INFORMATION:
==========
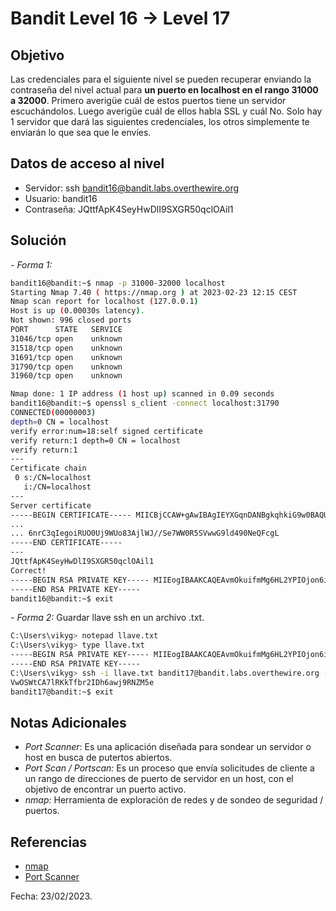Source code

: # Bandit Level 16 → Level 17

## Objetivo
Las credenciales para el siguiente nivel se pueden recuperar enviando la contraseña del nivel actual para **un puerto en localhost en el rango 31000 a 32000**. Primero averigüe cuál de estos puertos tiene un servidor escuchándolos. Luego averigüe cuál de ellos habla SSL y cuál No. Solo hay 1 servidor que dará las siguientes credenciales, los otros simplemente te enviarán lo que sea que le envíes.

## Datos de acceso al nivel
* Servidor: ssh bandit16@bandit.labs.overthewire.org
* Usuario: bandit16
* Contraseña: JQttfApK4SeyHwDlI9SXGR50qclOAil1

## Solución
*- Forma 1:*
``` bash 
bandit16@bandit:~$ nmap -p 31000-32000 localhost 
Starting Nmap 7.40 ( https://nmap.org ) at 2023-02-23 12:15 CEST 
Nmap scan report for localhost (127.0.0.1) 
Host is up (0.00030s latency). 
Not shown: 996 closed ports 
PORT      STATE   SERVICE 
31046/tcp open    unknown 
31518/tcp open    unknown 
31691/tcp open    unknown 
31790/tcp open    unknown 
31960/tcp open    unknown 

Nmap done: 1 IP address (1 host up) scanned in 0.09 seconds 
bandit16@bandit:~$ openssl s_client -connect localhost:31790 
CONNECTED(00000003) 
depth=0 CN = localhost 
verify error:num=18:self signed certificate 
verify return:1 depth=0 CN = localhost 
verify return:1 
--- 
Certificate chain 
 0 s:/CN=localhost 
   i:/CN=localhost 
--- 
Server certificate 
-----BEGIN CERTIFICATE----- MIICBjCCAW+gAwIBAgIEYXGqnDANBgkqhkiG9w0BAQUFADAUMRIwEAYDVQQDDAls 
... 
... 6nrC3qIegoiRUO0Uj9WUo83AjlWJ//Se7WW0R5SVwwG9ld490NeQFcgL 
-----END CERTIFICATE----- 
--- 
JQttfApK4SeyHwDlI9SXGR50qclOAil1 
Correct! 
-----BEGIN RSA PRIVATE KEY----- MIIEogIBAAKCAQEAvmOkuifmMg6HL2YPIOjon6iWfbp7c3jx34YkYWqUH57SUdyJ imZzeyGC0gtZPGujUSxiJSWI/oTqexh+cAMTSMlOJf7+BrJObArnxd9Y7YT2bRPQ Ja6Lzb558YW3FZl87ORiO+rW4LCDCNd2lUvLE/GL2GWyuKN0K5iCd5TbtJzEkQTu DSt2mcNn4rhAL+JFr56o4T6z8WWAW18BR6yGrMq7Q/kALHYW3OekePQAzL0VUYbW JGTi65CxbCnzc/w4+mqQyvmzpWtMAzJTzAzQxNbkR2MBGySxDLrjg0LWN6sK7wNX x0YVztz/zbIkPjfkU1jHS+9EbVNj+D1XFOJuaQIDAQABAoIBABagpxpM1aoLWfvD KHcj10nqcoBc4oE11aFYQwik7xfW+24pRNuDE6SFthOar69jp5RlLwD1NhPx3iBl J9nOM8OJ0VToum43UOS8YxF8WwhXriYGnc1sskbwpXOUDc9uX4+UESzH22P29ovd d8WErY0gPxun8pbJLmxkAtWNhpMvfe0050vk9TL5wqbu9AlbssgTcCXkMQnPw9nC YNN6DDP2lbcBrvgT9YCNL6C+ZKufD52yOQ9qOkwFTEQpjtF4uNtJom+asvlpmS8A vLY9r60wYSvmZhNqBUrj7lyCtXMIu1kkd4w7F77k+DjHoAXyxcUp1DGL51sOmama +TOWWgECgYEA8JtPxP0GRJ+IQkX262jM3dEIkza8ky5moIwUqYdsx0NxHgRRhORT 8c8hAuRBb2G82so8vUHk/fur85OEfc9TncnCY2crpoqsghifKLxrLgtT+qDpfZnx SatLdt8GfQ85yA7hnWWJ2MxF3NaeSDm75Lsm+tBbAiyc9P2jGRNtMSkCgYEAypHd HCctNi/FwjulhttFx/rHYKhLidZDFYeiE/v45bN4yFm8x7R/b0iE7KaszX+Exdvt SghaTdcG0Knyw1bpJVyusavPzpaJMjdJ6tcFhVAbAjm7enCIvGCSx+X3l5SiWg0A R57hJglezIiVjv3aGwHwvlZvtszK6zV6oXFAu0ECgYAbjo46T4hyP5tJi93V5HDi Ttiek7xRVxUl+iU7rWkGAXFpMLFteQEsRr7PJ/lemmEY5eTDAFMLy9FL2m9oQWCg R8VdwSk8r9FGLS+9aKcV5PI/WEKlwgXinB3OhYimtiG2Cg5JCqIZFHxD6MjEGOiu L8ktHMPvodBwNsSBULpG0QKBgBAplTfC1HOnWiMGOU3KPwYWt0O6CdTkmJOmL8Ni blh9elyZ9FsGxsgtRBXRsqXuz7wtsQAgLHxbdLq/ZJQ7YfzOKU4ZxEnabvXnvWkU YOdjHdSOoKvDQNWu6ucyLRAWFuISeXw9a/9p7ftpxm0TSgyvmfLF2MIAEwyzRqaM 77pBAoGAMmjmIJdjp+Ez8duyn3ieo36yrttF5NSsJLAbxFpdlc1gvtGCWW+9Cq0b dxviW8+TFVEBl1O4f7HVm6EpTscdDxU+bCXWkfjuRb7Dy9GOtt9JPsX8MBTakzh3 vBgsyi/sN3RqRBcGU40fOoZyfAMT8s1m/uYv52O6IgeuZ/ujbjY= 
-----END RSA PRIVATE KEY----- 
bandit16@bandit:~$ exit
```
*- Forma 2:* Guardar llave ssh en un archivo .txt.
``` bash
C:\Users\vikyg> notepad llave.txt 
C:\Users\vikyg> type llave.txt 
-----BEGIN RSA PRIVATE KEY----- MIIEogIBAAKCAQEAvmOkuifmMg6HL2YPIOjon6iWfbp7c3jx34YkYWqUH57SUdyJ imZzeyGC0gtZPGujUSxiJSWI/oTqexh+cAMTSMlOJf7+BrJObArnxd9Y7YT2bRPQ Ja6Lzb558YW3FZl87ORiO+rW4LCDCNd2lUvLE/GL2GWyuKN0K5iCd5TbtJzEkQTu DSt2mcNn4rhAL+JFr56o4T6z8WWAW18BR6yGrMq7Q/kALHYW3OekePQAzL0VUYbW JGTi65CxbCnzc/w4+mqQyvmzpWtMAzJTzAzQxNbkR2MBGySxDLrjg0LWN6sK7wNX x0YVztz/zbIkPjfkU1jHS+9EbVNj+D1XFOJuaQIDAQABAoIBABagpxpM1aoLWfvD KHcj10nqcoBc4oE11aFYQwik7xfW+24pRNuDE6SFthOar69jp5RlLwD1NhPx3iBl J9nOM8OJ0VToum43UOS8YxF8WwhXriYGnc1sskbwpXOUDc9uX4+UESzH22P29ovd d8WErY0gPxun8pbJLmxkAtWNhpMvfe0050vk9TL5wqbu9AlbssgTcCXkMQnPw9nC YNN6DDP2lbcBrvgT9YCNL6C+ZKufD52yOQ9qOkwFTEQpjtF4uNtJom+asvlpmS8A vLY9r60wYSvmZhNqBUrj7lyCtXMIu1kkd4w7F77k+DjHoAXyxcUp1DGL51sOmama +TOWWgECgYEA8JtPxP0GRJ+IQkX262jM3dEIkza8ky5moIwUqYdsx0NxHgRRhORT 8c8hAuRBb2G82so8vUHk/fur85OEfc9TncnCY2crpoqsghifKLxrLgtT+qDpfZnx SatLdt8GfQ85yA7hnWWJ2MxF3NaeSDm75Lsm+tBbAiyc9P2jGRNtMSkCgYEAypHd HCctNi/FwjulhttFx/rHYKhLidZDFYeiE/v45bN4yFm8x7R/b0iE7KaszX+Exdvt SghaTdcG0Knyw1bpJVyusavPzpaJMjdJ6tcFhVAbAjm7enCIvGCSx+X3l5SiWg0A R57hJglezIiVjv3aGwHwvlZvtszK6zV6oXFAu0ECgYAbjo46T4hyP5tJi93V5HDi Ttiek7xRVxUl+iU7rWkGAXFpMLFteQEsRr7PJ/lemmEY5eTDAFMLy9FL2m9oQWCg R8VdwSk8r9FGLS+9aKcV5PI/WEKlwgXinB3OhYimtiG2Cg5JCqIZFHxD6MjEGOiu L8ktHMPvodBwNsSBULpG0QKBgBAplTfC1HOnWiMGOU3KPwYWt0O6CdTkmJOmL8Ni blh9elyZ9FsGxsgtRBXRsqXuz7wtsQAgLHxbdLq/ZJQ7YfzOKU4ZxEnabvXnvWkU YOdjHdSOoKvDQNWu6ucyLRAWFuISeXw9a/9p7ftpxm0TSgyvmfLF2MIAEwyzRqaM 77pBAoGAMmjmIJdjp+Ez8duyn3ieo36yrttF5NSsJLAbxFpdlc1gvtGCWW+9Cq0b dxviW8+TFVEBl1O4f7HVm6EpTscdDxU+bCXWkfjuRb7Dy9GOtt9JPsX8MBTakzh3 vBgsyi/sN3RqRBcGU40fOoZyfAMT8s1m/uYv52O6IgeuZ/ujbjY= 
-----END RSA PRIVATE KEY----- 
C:\Users\vikyg> ssh -i llave.txt bandit17@bandit.labs.overthewire.org -p2220 bandit17@bandit:~$ cat /etc/bandit_pass/bandit17
VwOSWtCA7lRKkTfbr2IDh6awj9RNZM5e 
bandit17@bandit:~$ exit
```

## Notas Adicionales
* *Port Scanner*: Es una aplicación diseñada para sondear un servidor o host en busca de putertos abiertos.
* *Port Scan / Portscan:* Es un proceso que envía solicitudes de cliente a un rango de direcciones de puerto de servidor en un host, con el objetivo de encontrar un puerto activo.
* *nmap:* Herramienta de exploración de redes y de sondeo de seguridad / puertos.

## Referencias
* [nmap](https://nmap.org/man/es/index.html)
* [Port Scanner](https://en.wikipedia.org/wiki/Port_scanner)

Fecha: 23/02/2023.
==========
Search the data for "depth" and list every line in which it occurs.

RESULT OF THIS TASK:
depth=0 CN = localhost 
verify return:1 depth=0 CN = localhost 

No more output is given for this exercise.